Buffer Layer R and D for YBCO Coated Conductor Composite Wires

• Published in: AIP conference proceedings Vol. 711; no. 1
• Main Authors: Paranthaman, M. Parans, Sathyamurthy, S., Aytug, T., Leonard, K.J., Goyal, A., Zhai, H.Y., Kroeger, D.M., Christen, D.K., Li, X., Verebelyi, D.T., Schoop, U., Thieme, C., Kodenkandath, T., Zhang, W., Rupich, M.W., Ericson, R.E.
• Format: Journal Article
• Language: English
• Published: United States 28.06.2004
• Subjects: BARIUM COMPOUNDS; BUFFERS; CERIUM COMPOUNDS; CUPRATES; DEPOSITION; DIFFUSION BARRIERS; HIGH-TC SUPERCONDUCTORS; LANTHANUM COMPOUNDS; LAYERS; MANGANESE COMPOUNDS; MATERIALS SCIENCE; NICKEL; OXYGEN; SOLUTIONS; SPUTTERING; TUNGSTEN; VAPOR PHASE EPITAXY; VAPORS; WIRES; YTTRIUM COMPOUNDS; ZIRCONIUM COMPOUNDS
• ISSN: 0094-243X; 1551-7616
• DOI: 10.1063/1.1774625

Buffer layers play a key role in the YBa2Cu3O7-{delta} (YBCO) coated conductor composite wire technology.

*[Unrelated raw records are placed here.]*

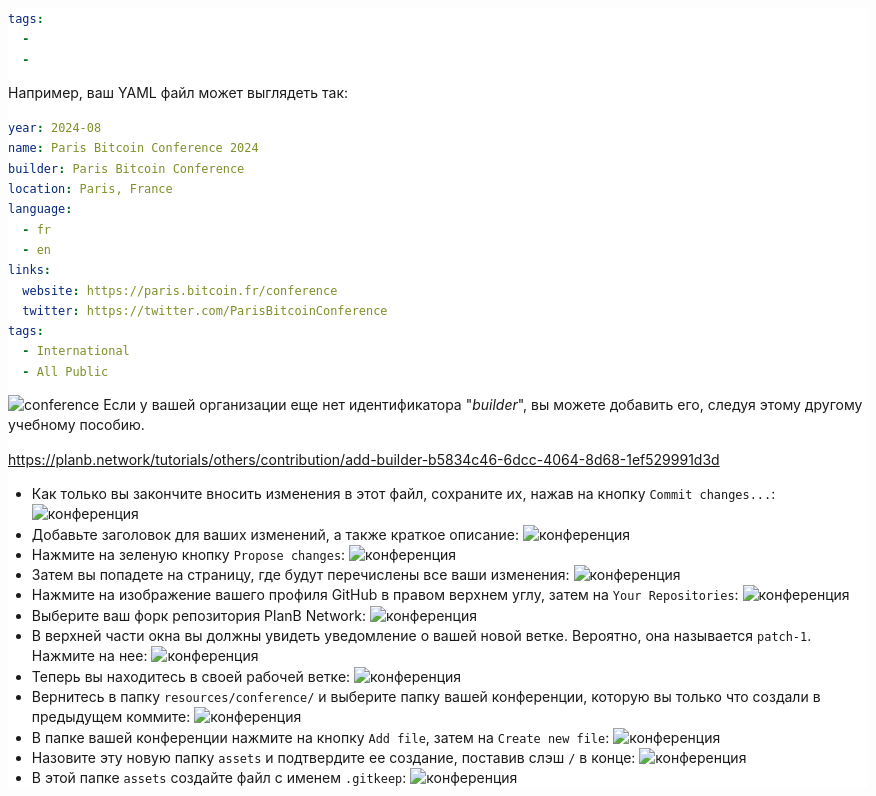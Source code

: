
 ```yaml
tags: 
  - 
  - 
```

Например, ваш YAML файл может выглядеть так:

```yaml
year: 2024-08
name: Paris Bitcoin Conference 2024
builder: Paris Bitcoin Conference
location: Paris, France
language: 
  - fr
  - en
links:
  website: https://paris.bitcoin.fr/conference
  twitter: https://twitter.com/ParisBitcoinConference
tags: 
  - International
  - All Public
```

![conference](assets/09.webp)
Если у вашей организации еще нет идентификатора "*builder*", вы можете добавить его, следуя этому другому учебному пособию.

https://planb.network/tutorials/others/contribution/add-builder-b5834c46-6dcc-4064-8d68-1ef529991d3d


- Как только вы закончите вносить изменения в этот файл, сохраните их, нажав на кнопку `Commit changes...`:
![конференция](assets/10.webp)
- Добавьте заголовок для ваших изменений, а также краткое описание:
![конференция](assets/11.webp)
- Нажмите на зеленую кнопку `Propose changes`:
![конференция](assets/12.webp)
- Затем вы попадете на страницу, где будут перечислены все ваши изменения:
![конференция](assets/13.webp)
- Нажмите на изображение вашего профиля GitHub в правом верхнем углу, затем на `Your Repositories`:
![конференция](assets/14.webp)
- Выберите ваш форк репозитория PlanB Network:
![конференция](assets/15.webp)
- В верхней части окна вы должны увидеть уведомление о вашей новой ветке. Вероятно, она называется `patch-1`. Нажмите на нее:
![конференция](assets/16.webp)
- Теперь вы находитесь в своей рабочей ветке:
![конференция](assets/17.webp)
- Вернитесь в папку `resources/conference/` и выберите папку вашей конференции, которую вы только что создали в предыдущем коммите:
![конференция](assets/18.webp)
- В папке вашей конференции нажмите на кнопку `Add file`, затем на `Create new file`:
![конференция](assets/19.webp)
- Назовите эту новую папку `assets` и подтвердите ее создание, поставив слэш `/` в конце:
![конференция](assets/20.webp)
- В этой папке `assets` создайте файл с именем `.gitkeep`:
![конференция](assets/21.webp)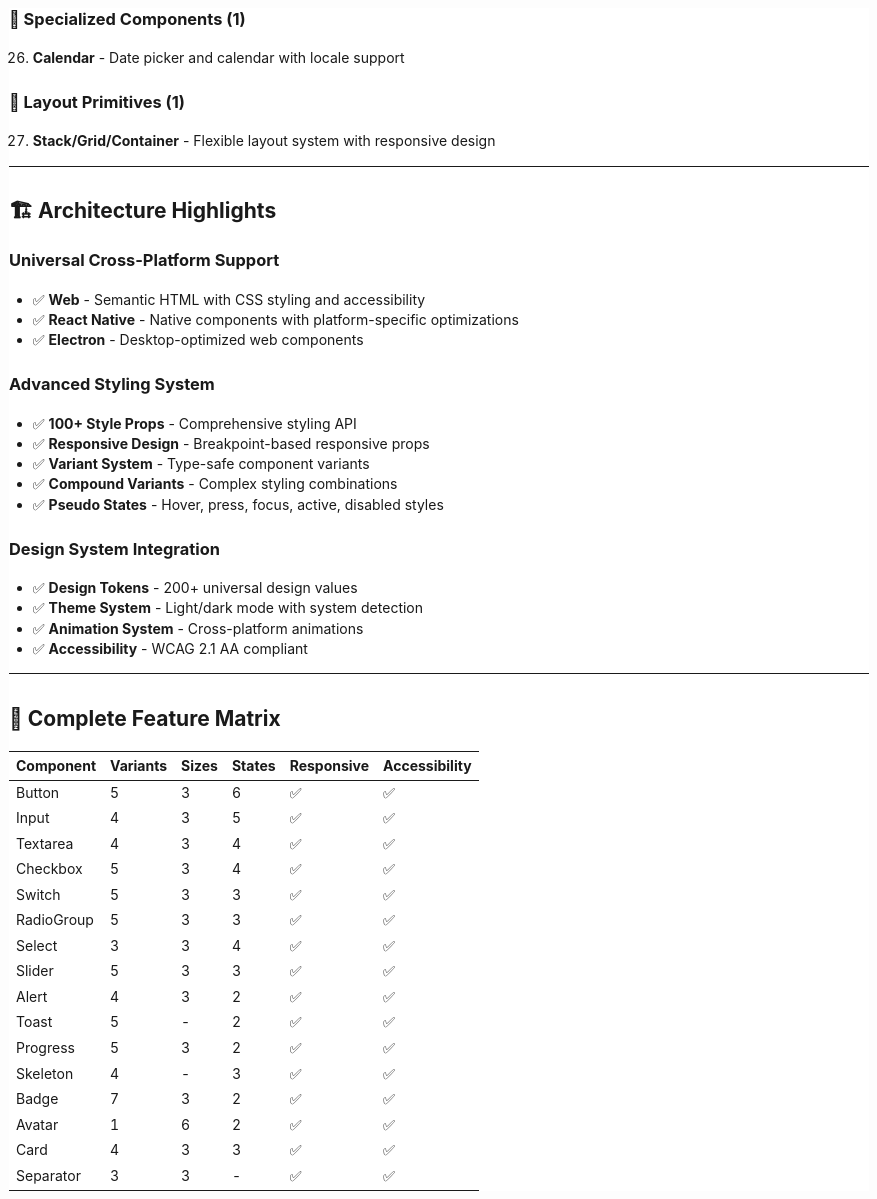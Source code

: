 ### **📅 Specialized Components (1)**
26. **Calendar** - Date picker and calendar with locale support

### **📐 Layout Primitives (1)**
27. **Stack/Grid/Container** - Flexible layout system with responsive design

---

## 🏗️ **Architecture Highlights**

### **Universal Cross-Platform Support**
- ✅ **Web** - Semantic HTML with CSS styling and accessibility
- ✅ **React Native** - Native components with platform-specific optimizations
- ✅ **Electron** - Desktop-optimized web components

### **Advanced Styling System**
- ✅ **100+ Style Props** - Comprehensive styling API
- ✅ **Responsive Design** - Breakpoint-based responsive props
- ✅ **Variant System** - Type-safe component variants
- ✅ **Compound Variants** - Complex styling combinations
- ✅ **Pseudo States** - Hover, press, focus, active, disabled styles

### **Design System Integration**
- ✅ **Design Tokens** - 200+ universal design values
- ✅ **Theme System** - Light/dark mode with system detection
- ✅ **Animation System** - Cross-platform animations
- ✅ **Accessibility** - WCAG 2.1 AA compliant

---

## 🎨 **Complete Feature Matrix**

| Component | Variants | Sizes | States | Responsive | Accessibility |
|-----------|----------|-------|--------|------------|---------------|
| Button | 5 | 3 | 6 | ✅ | ✅ |
| Input | 4 | 3 | 5 | ✅ | ✅ |
| Textarea | 4 | 3 | 4 | ✅ | ✅ |
| Checkbox | 5 | 3 | 4 | ✅ | ✅ |
| Switch | 5 | 3 | 3 | ✅ | ✅ |
| RadioGroup | 5 | 3 | 3 | ✅ | ✅ |
| Select | 3 | 3 | 4 | ✅ | ✅ |
| Slider | 5 | 3 | 3 | ✅ | ✅ |
| Alert | 4 | 3 | 2 | ✅ | ✅ |
| Toast | 5 | - | 2 | ✅ | ✅ |
| Progress | 5 | 3 | 2 | ✅ | ✅ |
| Skeleton | 4 | - | 3 | ✅ | ✅ |
| Badge | 7 | 3 | 2 | ✅ | ✅ |
| Avatar | 1 | 6 | 2 | ✅ | ✅ |
| Card | 4 | 3 | 3 | ✅ | ✅ |
| Separator | 3 | 3 | - | ✅ | ✅ |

The important buffer layer characteristics are: these buffers should prevent metal diffusion into the superconductor from the substrate; possibly act as oxygen diffusion barriers; should be smooth, continuous, crack-free, highly aligned and dense. In order to develop low-cost alternative buffer layer architectures to the standard architecture of YBCO/CeO2/YSZ/Y2O3/Ni/Ni-W, LaMnO3 (LMO) and La2Zr2O7 (LZO) buffers were chosen for this study. These buffers were grown epitaxially on biaxially textured and strengthened Ni-W3% metal tapes by scalable vapor and/or solution techniques. LaMnO3 buffers were grown epitaxially on Ni-W substrates by rf sputtering, and La2Zr2O7 buffers were grown by a Metal-Organic Deposition (MOD). Detailed microstructural characterizations indicate that both of these buffers were excellent Ni diffusion barrier layers and high current YBCO films were grown on both LMO and LZO buffer templates.